The Chicago Cubs announced on Tuesday that Theo Epstein will step down from his role as club president at the end of the week.
The architect of the club's 2016 World Series victory, Epstein joined the club in 2011 after a decade with the Boston Red Sox.
Theo Epstein will step down from his role as President of Baseball Operations effective Nov. 20 and depart the organization after nine seasons.— Chicago Cubs (@Cubs) November 17, 2020
Jed Hoyer, who joined the club in Nov. 2011 as Executive VP/General Manager, will be named President of Baseball Operations. pic.twitter.com/SDeF826SFH
Jed Hoyer, the club's general manager, will assume the role of club president as of Nov. 20.

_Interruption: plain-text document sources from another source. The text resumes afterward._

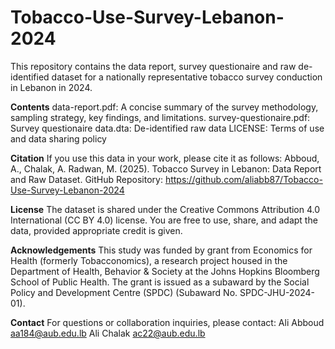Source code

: # Tobacco-Use-Survey-Lebanon-2024
This repository contains the data report, survey questionaire and raw de-identified dataset for a nationally representative tobacco survey conduction in Lebanon in 2024.

**Contents**
data-report.pdf: A concise summary of the survey methodology, sampling strategy, key findings, and limitations.
survey-questionaire.pdf: Survey questionaire
data.dta: De-identified raw data
LICENSE: Terms of use and data sharing policy

**Citation**
If you use this data in your work, please cite it as follows:
Abboud, A., Chalak, A. Radwan, M. (2025). Tobacco Survey in Lebanon: Data Report and Raw Dataset. GitHub Repository: https://github.com/aliabb87/Tobacco-Use-Survey-Lebanon-2024

**License**
The dataset is shared under the Creative Commons Attribution 4.0 International (CC BY 4.0) license. You are free to use, share, and adapt the data, provided appropriate credit is given.

**Acknowledgements**
This study was funded by grant from Economics for Health (formerly Tobacconomics), a research project housed in the Department of Health, Behavior & Society at the Johns Hopkins Bloomberg School of Public Health. The grant is issued as a subaward by the Social Policy and Development Centre (SPDC) (Subaward No. SPDC-JHU-2024-01).

**Contact**
For questions or collaboration inquiries, please contact:
Ali Abboud aa184@aub.edu.lb
Ali Chalak ac22@aub.edu.lb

“Theo and I have been communicating about this possible move for a couple of years, and we have been working together toward a transition that makes sense for the Cubs and for him,” said Cubs chairman Tom Ricketts said in a statement. “The timing is right for a number of reasons, and most importantly we are both thrilled that Jed is the person succeeding Theo. We have had our most successful period in over a century under Theo’s leadership, and we are grateful for everything he has given to this organization and this city. Jed has been a big part of that success, too, and offers a combination of continuity and a fresh perspective that will serve us well as we look forward to another period of sustained success.”
According to multiple reports, Epstein did not resign to join another club and intends to take the next year off and step away from baseball.
“I am grateful to everyone with the Cubs: to the Ricketts family for this opportunity as well as for their loyalty; to the fans for their support and the depth of their emotional connection with the team; and to the players, coaches, staff and my front office colleagues for their friendship, excellence and dedication to helping us accomplish our initial goals of regular October baseball and a World Championship," Epstein said in a statement.
Under Epstein, the club ended its 108-year World Series drought and have enjoyed a period of sustained success. Since 2015, the Cubs' 505 regular-season victories are second in the majors behind only the Los Angeles Dodgers (528).
With World Series titles with the Red Sox in 2004 and 2007, Epstein is one of only five executives to win World Series titles with multiple clubs and fourth to do it in both leagues, along with Dave Dombrowski, Pat Gillick and John Schuerholz.